Martha is a flight attendant and often gets unwanted attention. In the last few days, though, some of the attentions were not caddish, but nasty ones from people who know she is conservative. She shared with me some of what had happened, and asked what we do next.
I recommended plain and simple kindness. Respect for the next person does far more to win hearts and minds than anything else. If every person who lashed out had to volunteer with abused children, they might just learn that aggressive tactics rarely work to win a soul. Too many people yell from their self-righteous bubbles, unable and unwilling to understand what anyone else is saying. Certainly, one must stand up against injustice, corruption, and so on. But this … this is mostly ranting into echo chambers. Civilized discussion can lead to progress.
This may be the naïve response of someone whose focus in life is teaching children, working with abused and abandoned children, and for whom family is far more important than a career … but is simple civility truly out of reach? I have experienced violence, and it is not the solution many think it is.
Over the summer a Facebook exchange between two ladies I highly respect went south when one of them used the terms “disgusting, idiotic” — when the other lady was just about ready to acknowledge that her mind was being changed. When we spoke in person she said, “I saw her point. I was beginning to think that there was something to what she said, but when she spoke like that, it just turned me off so much, it just made me go back to my own position.”
A week later, I saw her again, and she remarked that having been given the time and space, she decided the other woman was right. However, she had also lost respect for her. “Yeah, I think I get her point now. It’s logical, and it makes sense. I spent some time looking it up. But I can’t look at her the same way again. I know it’s bad, but it’s just not the same anymore, and I really looked up to her before.”
That woman who flew off the handle and used (what some might even call mild) invective is one of the most well-educated and articulate women I know, and I still admire her greatly for what she has done in her life, and for her wisdom. But she lost several souls that day, perhaps in a thoughtless moment she’s regretted since. Only one commenter eventually came to see that she was indeed right, but no longer respected her, and the rest told me they weren’t ready to engage with her again.

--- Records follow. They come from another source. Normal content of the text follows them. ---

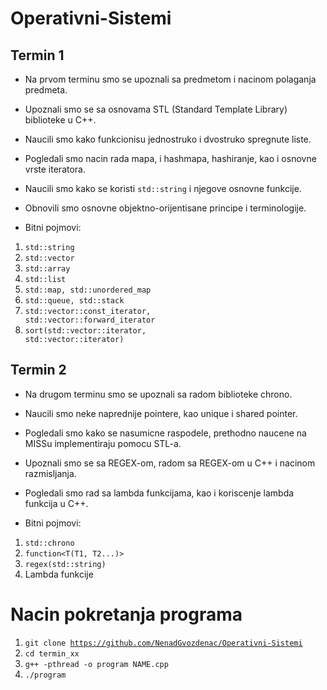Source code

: # Operativni-Sistemi
## Termin 1
- Na prvom terminu smo se upoznali sa predmetom i nacinom polaganja predmeta. 
- Upoznali smo se sa osnovama STL (Standard Template Library) biblioteke u C++.
- Naucili smo kako funkcionisu jednostruko i dvostruko spregnute liste.
- Pogledali smo nacin rada mapa, i hashmapa, hashiranje, kao i osnovne vrste iteratora.
- Naucili smo kako se koristi `std::string` i njegove osnovne funkcije.
- Obnovili smo osnovne objektno-orijentisane principe i terminologije.

- Bitni pojmovi:
1. <code>std::string</code>
2. <code>std::vector</code>
3. <code>std::array</code>
4. <code>std::list</code>
5. <code>std::map, std::unordered_map</code>
6. <code>std::queue, std::stack</code>
7. <code>std::vector<T>::const_iterator, std::vector<T>::forward_iterator</code>
8. <code>sort(std::vector<T>::iterator, std::vector<T>::iterator)</code>

## Termin 2
- Na drugom terminu smo se upoznali sa radom biblioteke chrono.
- Naucili smo neke naprednije pointere, kao unique i shared pointer.
- Pogledali smo kako se nasumicne raspodele, prethodno naucene na MISSu implementiraju pomocu STL-a.
- Upoznali smo se sa REGEX-om, radom sa REGEX-om u C++ i nacinom razmisljanja.
- Pogledali smo rad sa lambda funkcijama, kao i koriscenje lambda funkcija u C++.

- Bitni pojmovi:
1. <code>std::chrono</code>
2. <code>function<T(T1, T2...)></code>
3. <code>regex(std::string)</code>
4. Lambda funkcije


# Nacin pokretanja programa
1. <code>git clone https://github.com/NenadGvozdenac/Operativni-Sistemi </code>
2. <code>cd termin_xx</code>
3. <code>g++ -pthread -o program NAME.cpp</code>
4. <code>./program</code>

On page after page, intelligent, reasonable human beings turn nasty, threaten to block people or remove their messages. Unless people actively want division and war, this needs to change.
I have friends on both sides of the political spectrum. No one side is absolutely in the right, and both sides needs the others to challenge and correct them. Both sides have done and said things that are disgraceful. Sources on both sides have been painfully wrong and biased.
The solution will not come by running away to form more echo chambers. It will come from places that teach people to think but also to respect others who disagree and to argue civilly with them. Places like Magdalen College, St. Thomas More, University of Dallas, Hillsdale College, Princeton (and the Madison program), Notre Dame, Patrick Henry College, Christendom, St. John’s, CUA.
The answers will come from families who raise their children to know the truth and to respond in civility. The answers come from us, when we use the tools in our power and even ask, when we have to, “Have you no sense of decency?” in a charitable manner.
A Good Country
Yesterday I worked with a young woman. She was abused from the age of four, when she started to work to help support her family. Eventually, she helped her mother and siblings escape a brutally abusive step-father, and worked to help support the family. She is only nineteen, but has lost everything many take for granted, and is still determined to take her lot in life and work through it to help make sure that her mother does not have to suffer again. “I know that in this country it may be hard, but I can do it.”
We have a country that, for all her faults, is a good country. We are destroying it and ourselves not just with appalling actions and behaviors, but with hateful and angry words. Can we reset and simply start by being kind to others with whom we disagree, others we may think very, very wrong? That may be the hardest thing we have to do that day, but possibly the most valuable.
After that, we can figure out how to fix the very real problems we face.